Task item: An exact copy of every entry is needed here; the images stay out.

Information supplied:
┄┄┄┄┄┄┄┄┄┄┄┄┄┄┄┄┄┄┄┄

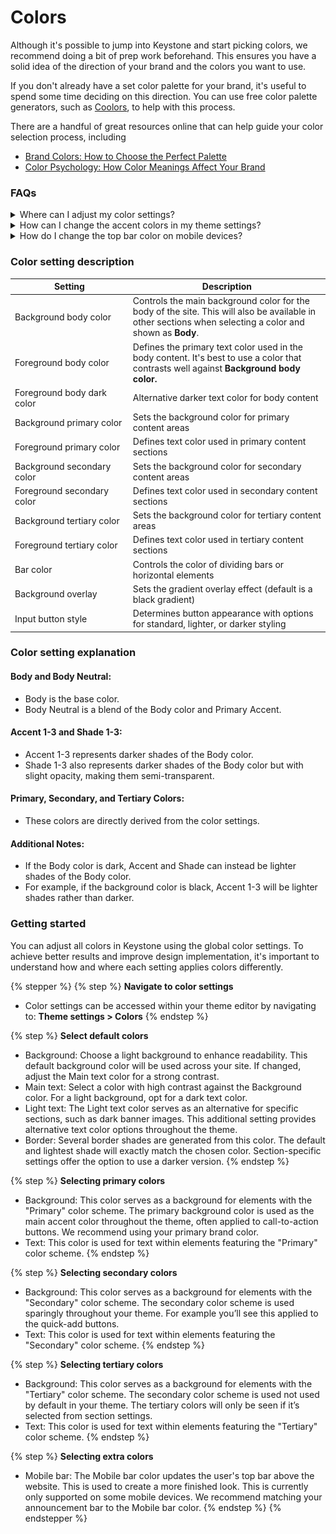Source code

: # Colors

Although it's possible to jump into Keystone and start picking colors, we recommend doing a bit of prep work beforehand. This ensures you have a solid idea of the direction of your brand and the colors you want to use.

If you don't already have a set color palette for your brand, it's useful to spend some time deciding on this direction. You can use free color palette generators, such as [Coolors](https://coolors.co/generate), to help with this process.

There are a handful of great resources online that can help guide your color selection process, including

* [Brand Colors: How to Choose the Perfect Palette](https://looka.com/blog/brand-colors/)
* [Color Psychology: How Color Meanings Affect Your Brand](https://www.oberlo.com/blog/color-psychology-color-meanings)



### FAQs

<details>

<summary>Where can I adjust my color settings?</summary>

1. **Navigate to Theme settings > Colors** - Open your theme by clicking **Customize**
2. Click the **gear icon** (⚙️) in the top-left corner to open **Theme Settings**
3. Scroll down and select **Colors**
4. Modify your color settings (palette, accents, text colors, etc.) as needed
5. Click **Save** to apply your changes

<figure><img src="../../.gitbook/assets/image (2).png" alt=""><figcaption></figcaption></figure>

</details>

<details>

<summary>How can I change the accent colors in my theme settings?</summary>



</details>

<details>

<summary>How do I change the top bar color on mobile devices?</summary>

Update the Mobile bar to change top bar above the website. This is used to create a more finished look. This is currently only supported on some mobile devices. We recommend matching your announcement bar to the Mobile bar color.



<div data-full-width="true"><figure><img src="https://downloads.intercomcdn.com/i/o/1198958900/ccc7f1701938dd7bd6459ecf/shotsnapp-1666801448_626.png?expires=1744398000&#x26;signature=8b6db350fd25f73c4ef8f01b263186ae454c4987bfc6abd25297717fdff45112&#x26;req=dSEuHsB7lYhfWfMW1HO4zUTPeXYqhlRs6OyH1QnljCwSCKS61%2BdJQFEQkj3P%0AAtEp6wWtGLHIt4kkrOA%3D%0A" alt=""><figcaption></figcaption></figure></div>

</details>



### Color setting description

<table><thead><tr><th width="174.83984375">Setting</th><th>Description</th></tr></thead><tbody><tr><td>Background body color</td><td>Controls the main background color for the body of the site. This will also be available in other sections when selecting a color and shown as <strong>Body</strong>.</td></tr><tr><td>Foreground body color</td><td>Defines the primary text color used in the body content. It's best to use a color that contrasts well against <strong>Background body color.</strong></td></tr><tr><td>Foreground body dark color</td><td>Alternative darker text color for body content</td></tr><tr><td>Background primary color</td><td>Sets the background color for primary content areas</td></tr><tr><td>Foreground primary color</td><td>Defines text color used in primary content sections</td></tr><tr><td>Background secondary color</td><td>Sets the background color for secondary content areas</td></tr><tr><td>Foreground secondary color</td><td>Defines text color used in secondary content sections</td></tr><tr><td>Background tertiary color</td><td>Sets the background color for tertiary content areas</td></tr><tr><td>Foreground tertiary color</td><td>Defines text color used in tertiary content sections</td></tr><tr><td>Bar color</td><td>Controls the color of dividing bars or horizontal elements</td></tr><tr><td>Background overlay</td><td>Sets the gradient overlay effect (default is a black gradient)</td></tr><tr><td>Input button style</td><td>Determines button appearance with options for standard, lighter, or darker styling</td></tr></tbody></table>

### Color setting explanation&#x20;

#### Body and Body Neutral:

* Body is the base color.
* Body Neutral is a blend of the Body color and Primary Accent.

#### Accent 1-3 and Shade 1-3:

* Accent 1-3 represents darker shades of the Body color.
* Shade 1-3 also represents darker shades of the Body color but with slight opacity, making them semi-transparent.

#### Primary, Secondary, and Tertiary Colors:

* These colors are directly derived from the color settings.

#### Additional Notes:

* If the Body color is dark, Accent and Shade can instead be lighter shades of the Body color.
* For example, if the background color is black, Accent 1-3 will be lighter shades rather than darker.

### Getting started <a href="#h_7a0d84a38a" id="h_7a0d84a38a"></a>

You can adjust all colors in Keystone using the global color settings. To achieve better results and improve design implementation, it's important to understand how and where each setting applies colors differently.

{% stepper %}
{% step %}
**Navigate to color settings**

* Color settings can be accessed within your theme editor by navigating to: **Theme settings > Colors**
{% endstep %}

{% step %}
**Select default colors**

* Background: Choose a light background to enhance readability. This default background color will be used across your site. If changed, adjust the Main text color for a strong contrast.
* Main text: Select a color with high contrast against the Background color. For a light background, opt for a dark text color.
* Light text: The Light text color serves as an alternative for specific sections, such as dark banner images. This additional setting provides alternative text color options throughout the theme.
* Border: Several border shades are generated from this color. The default and lightest shade will exactly match the chosen color. Section-specific settings offer the option to use a darker version.
{% endstep %}

{% step %}
**Selecting primary colors**

* Background: This color serves as a background for elements with the "Primary" color scheme. The primary background color is used as the main accent color throughout the theme, often applied to call-to-action buttons. We recommend using your primary brand color.
* Text: This color is used for text within elements featuring the "Primary" color scheme.
{% endstep %}

{% step %}
**Selecting secondary colors**

* Background: This color serves as a background for elements with the "Secondary" color scheme. The secondary color scheme is used sparingly throughout your theme. For example you’ll see this applied to the quick-add buttons.
* Text: This color is used for text within elements featuring the "Secondary" color scheme.
{% endstep %}

{% step %}
**Selecting tertiary colors**

* Background: This color serves as a background for elements with the "Tertiary" color scheme. The secondary color scheme is used not used by default in your theme. The tertiary colors will only be seen if it’s selected from section settings.
* Text: This color is used for text within elements featuring the "Tertiary" color scheme.
{% endstep %}

{% step %}
**Selecting extra colors**

* Mobile bar: The Mobile bar color updates the user's top bar above the website. This is used to create a more finished look. This is currently only supported on some mobile devices. We recommend matching your announcement bar to the Mobile bar color.
{% endstep %}
{% endstepper %}
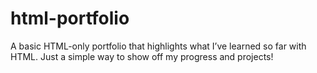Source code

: # html-portfolio
A basic HTML-only portfolio that highlights what I’ve learned so far with HTML. Just a simple way to show off my progress and projects!
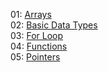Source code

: 01: [Arrays](../master/arrays.h)<br>
02: [Basic Data Types](../master/basicDataTypes.h)<br>
03: [For Loop](../master/forLoop.h)<br>
04: [Functions](../master/functions.h)<br>
05: [Pointers](../master/pointer.h)<br>

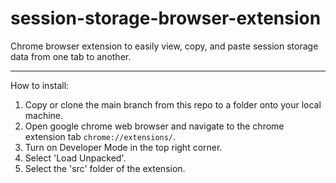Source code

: # session-storage-browser-extension

Chrome browser extension to easily view, copy, and paste session storage data from one tab to another.

---

How to install:
1. Copy or clone the main branch from this repo to a folder onto your local machine.
2. Open google chrome web browser and navigate to the chrome extension tab `chrome://extensions/`.
3. Turn on Developer Mode in the top right corner.
4. Select 'Load Unpacked'.
5. Select the 'src' folder of the extension.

┄┄┄┄┄┄┄┄┄┄┄┄┄┄┄┄┄┄┄┄

Result of this exercise:
Source code

: # Colors

Although it's possible to jump into Keystone and start picking colors, we recommend doing a bit of prep work beforehand. This ensures you have a solid idea of the direction of your brand and the colors you want to use.

If you don't already have a set color palette for your brand, it's useful to spend some time deciding on this direction. You can use free color palette generators, such as [Coolors](https://coolors.co/generate), to help with this process.

There are a handful of great resources online that can help guide your color selection process, including

* [Brand Colors: How to Choose the Perfect Palette](https://looka.com/blog/brand-colors/)
* [Color Psychology: How Color Meanings Affect Your Brand](https://www.oberlo.com/blog/color-psychology-color-meanings)



### FAQs

<details>

<summary>Where can I adjust my color settings?</summary>

1. **Navigate to Theme settings > Colors** - Open your theme by clicking **Customize**
2. Click the **gear icon** (⚙️) in the top-left corner to open **Theme Settings**
3. Scroll down and select **Colors**
4. Modify your color settings (palette, accents, text colors, etc.) as needed
5. Click **Save** to apply your changes

<figure><img src="../../.gitbook/assets/image (2).png" alt=""><figcaption></figcaption></figure>

</details>

<details>

<summary>How can I change the accent colors in my theme settings?</summary>



</details>

<details>

<summary>How do I change the top bar color on mobile devices?</summary>

Update the Mobile bar to change top bar above the website. This is used to create a more finished look. This is currently only supported on some mobile devices. We recommend matching your announcement bar to the Mobile bar color.



<div data-full-width="true"><figure><img src="https://downloads.intercomcdn.com/i/o/1198958900/ccc7f1701938dd7bd6459ecf/shotsnapp-1666801448_626.png?expires=1744398000&#x26;signature=8b6db350fd25f73c4ef8f01b263186ae454c4987bfc6abd25297717fdff45112&#x26;req=dSEuHsB7lYhfWfMW1HO4zUTPeXYqhlRs6OyH1QnljCwSCKS61%2BdJQFEQkj3P%0AAtEp6wWtGLHIt4kkrOA%3D%0A" alt=""><figcaption></figcaption></figure></div>

</details>



### Color setting description

<table><thead><tr><th width="174.83984375">Setting</th><th>Description</th></tr></thead><tbody><tr><td>Background body color</td><td>Controls the main background color for the body of the site. This will also be available in other sections when selecting a color and shown as <strong>Body</strong>.</td></tr><tr><td>Foreground body color</td><td>Defines the primary text color used in the body content. It's best to use a color that contrasts well against <strong>Background body color.</strong></td></tr><tr><td>Foreground body dark color</td><td>Alternative darker text color for body content</td></tr><tr><td>Background primary color</td><td>Sets the background color for primary content areas</td></tr><tr><td>Foreground primary color</td><td>Defines text color used in primary content sections</td></tr><tr><td>Background secondary color</td><td>Sets the background color for secondary content areas</td></tr><tr><td>Foreground secondary color</td><td>Defines text color used in secondary content sections</td></tr><tr><td>Background tertiary color</td><td>Sets the background color for tertiary content areas</td></tr><tr><td>Foreground tertiary color</td><td>Defines text color used in tertiary content sections</td></tr><tr><td>Bar color</td><td>Controls the color of dividing bars or horizontal elements</td></tr><tr><td>Background overlay</td><td>Sets the gradient overlay effect (default is a black gradient)</td></tr><tr><td>Input button style</td><td>Determines button appearance with options for standard, lighter, or darker styling</td></tr></tbody></table>

### Color setting explanation&#x20;

#### Body and Body Neutral:

* Body is the base color.
* Body Neutral is a blend of the Body color and Primary Accent.

#### Accent 1-3 and Shade 1-3:

* Accent 1-3 represents darker shades of the Body color.
* Shade 1-3 also represents darker shades of the Body color but with slight opacity, making them semi-transparent.

#### Primary, Secondary, and Tertiary Colors:

* These colors are directly derived from the color settings.

#### Additional Notes:

* If the Body color is dark, Accent and Shade can instead be lighter shades of the Body color.
* For example, if the background color is black, Accent 1-3 will be lighter shades rather than darker.

### Getting started <a href="#h_7a0d84a38a" id="h_7a0d84a38a"></a>

You can adjust all colors in Keystone using the global color settings. To achieve better results and improve design implementation, it's important to understand how and where each setting applies colors differently.

{% stepper %}
{% step %}
**Navigate to color settings**

* Color settings can be accessed within your theme editor by navigating to: **Theme settings > Colors**
{% endstep %}

{% step %}
**Select default colors**

* Background: Choose a light background to enhance readability. This default background color will be used across your site. If changed, adjust the Main text color for a strong contrast.
* Main text: Select a color with high contrast against the Background color. For a light background, opt for a dark text color.
* Light text: The Light text color serves as an alternative for specific sections, such as dark banner images. This additional setting provides alternative text color options throughout the theme.
* Border: Several border shades are generated from this color. The default and lightest shade will exactly match the chosen color. Section-specific settings offer the option to use a darker version.
{% endstep %}

{% step %}
**Selecting primary colors**

* Background: This color serves as a background for elements with the "Primary" color scheme. The primary background color is used as the main accent color throughout the theme, often applied to call-to-action buttons. We recommend using your primary brand color.
* Text: This color is used for text within elements featuring the "Primary" color scheme.
{% endstep %}

{% step %}
**Selecting secondary colors**

* Background: This color serves as a background for elements with the "Secondary" color scheme. The secondary color scheme is used sparingly throughout your theme. For example you’ll see this applied to the quick-add buttons.
* Text: This color is used for text within elements featuring the "Secondary" color scheme.
{% endstep %}

{% step %}
**Selecting tertiary colors**

* Background: This color serves as a background for elements with the "Tertiary" color scheme. The secondary color scheme is used not used by default in your theme. The tertiary colors will only be seen if it’s selected from section settings.
* Text: This color is used for text within elements featuring the "Tertiary" color scheme.
{% endstep %}

{% step %}
**Selecting extra colors**

* Mobile bar: The Mobile bar color updates the user's top bar above the website. This is used to create a more finished look. This is currently only supported on some mobile devices. We recommend matching your announcement bar to the Mobile bar color.
{% endstep %}
{% endstepper %}
Source code

: # html-portfolio
A basic HTML-only portfolio that highlights what I’ve learned so far with HTML. Just a simple way to show off my progress and projects!
Source code

: 01: [Arrays](../master/arrays.h)<br>
02: [Basic Data Types](../master/basicDataTypes.h)<br>
03: [For Loop](../master/forLoop.h)<br>
04: [Functions](../master/functions.h)<br>
05: [Pointers](../master/pointer.h)<br>

Source code

: # session-storage-browser-extension

Chrome browser extension to easily view, copy, and paste session storage data from one tab to another.

---

How to install:
1. Copy or clone the main branch from this repo to a folder onto your local machine.
2. Open google chrome web browser and navigate to the chrome extension tab `chrome://extensions/`.
3. Turn on Developer Mode in the top right corner.
4. Select 'Load Unpacked'.
5. Select the 'src' folder of the extension.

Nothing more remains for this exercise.